Task ▸
Counting only lines of the listing below that hold the word "mylist", give the total and nothing else.

Segment Start: Input

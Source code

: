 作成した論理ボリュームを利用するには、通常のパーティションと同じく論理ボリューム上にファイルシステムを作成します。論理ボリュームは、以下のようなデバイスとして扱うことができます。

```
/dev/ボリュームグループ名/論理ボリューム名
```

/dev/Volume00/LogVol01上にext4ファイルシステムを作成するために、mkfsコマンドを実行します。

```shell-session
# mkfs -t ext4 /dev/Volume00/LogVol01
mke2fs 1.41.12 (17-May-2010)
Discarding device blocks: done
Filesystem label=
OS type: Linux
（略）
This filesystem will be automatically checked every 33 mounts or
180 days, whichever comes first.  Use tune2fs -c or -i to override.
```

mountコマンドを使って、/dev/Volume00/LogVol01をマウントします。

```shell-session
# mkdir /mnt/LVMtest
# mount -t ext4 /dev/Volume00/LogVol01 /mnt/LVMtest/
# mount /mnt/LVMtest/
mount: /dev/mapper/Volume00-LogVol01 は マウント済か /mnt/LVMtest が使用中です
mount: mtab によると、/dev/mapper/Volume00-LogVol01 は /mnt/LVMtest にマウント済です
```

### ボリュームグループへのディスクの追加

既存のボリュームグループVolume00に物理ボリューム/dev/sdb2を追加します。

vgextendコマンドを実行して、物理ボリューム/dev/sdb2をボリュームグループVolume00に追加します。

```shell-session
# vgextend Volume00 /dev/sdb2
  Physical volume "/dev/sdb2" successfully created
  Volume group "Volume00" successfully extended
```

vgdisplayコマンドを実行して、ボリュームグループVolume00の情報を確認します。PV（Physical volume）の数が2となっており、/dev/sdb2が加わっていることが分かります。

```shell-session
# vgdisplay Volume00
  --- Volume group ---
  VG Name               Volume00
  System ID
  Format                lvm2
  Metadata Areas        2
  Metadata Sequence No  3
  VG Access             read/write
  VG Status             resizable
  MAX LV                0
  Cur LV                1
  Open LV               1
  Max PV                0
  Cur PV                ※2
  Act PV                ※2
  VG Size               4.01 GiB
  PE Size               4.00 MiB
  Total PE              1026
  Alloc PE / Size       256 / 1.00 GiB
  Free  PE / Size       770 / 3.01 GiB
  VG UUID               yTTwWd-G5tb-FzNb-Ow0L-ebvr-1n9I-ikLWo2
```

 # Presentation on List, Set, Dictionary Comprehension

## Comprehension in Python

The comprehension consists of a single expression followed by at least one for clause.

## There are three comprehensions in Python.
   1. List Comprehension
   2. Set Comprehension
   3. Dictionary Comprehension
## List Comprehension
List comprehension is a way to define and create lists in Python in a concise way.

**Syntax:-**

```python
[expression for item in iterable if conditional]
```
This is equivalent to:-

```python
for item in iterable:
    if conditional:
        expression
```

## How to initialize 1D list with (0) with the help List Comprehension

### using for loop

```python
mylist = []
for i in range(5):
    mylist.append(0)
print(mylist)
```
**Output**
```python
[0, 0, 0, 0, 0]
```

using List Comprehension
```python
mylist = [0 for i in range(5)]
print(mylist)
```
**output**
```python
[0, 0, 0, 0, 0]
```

Segment End: Input

Answer ▸
5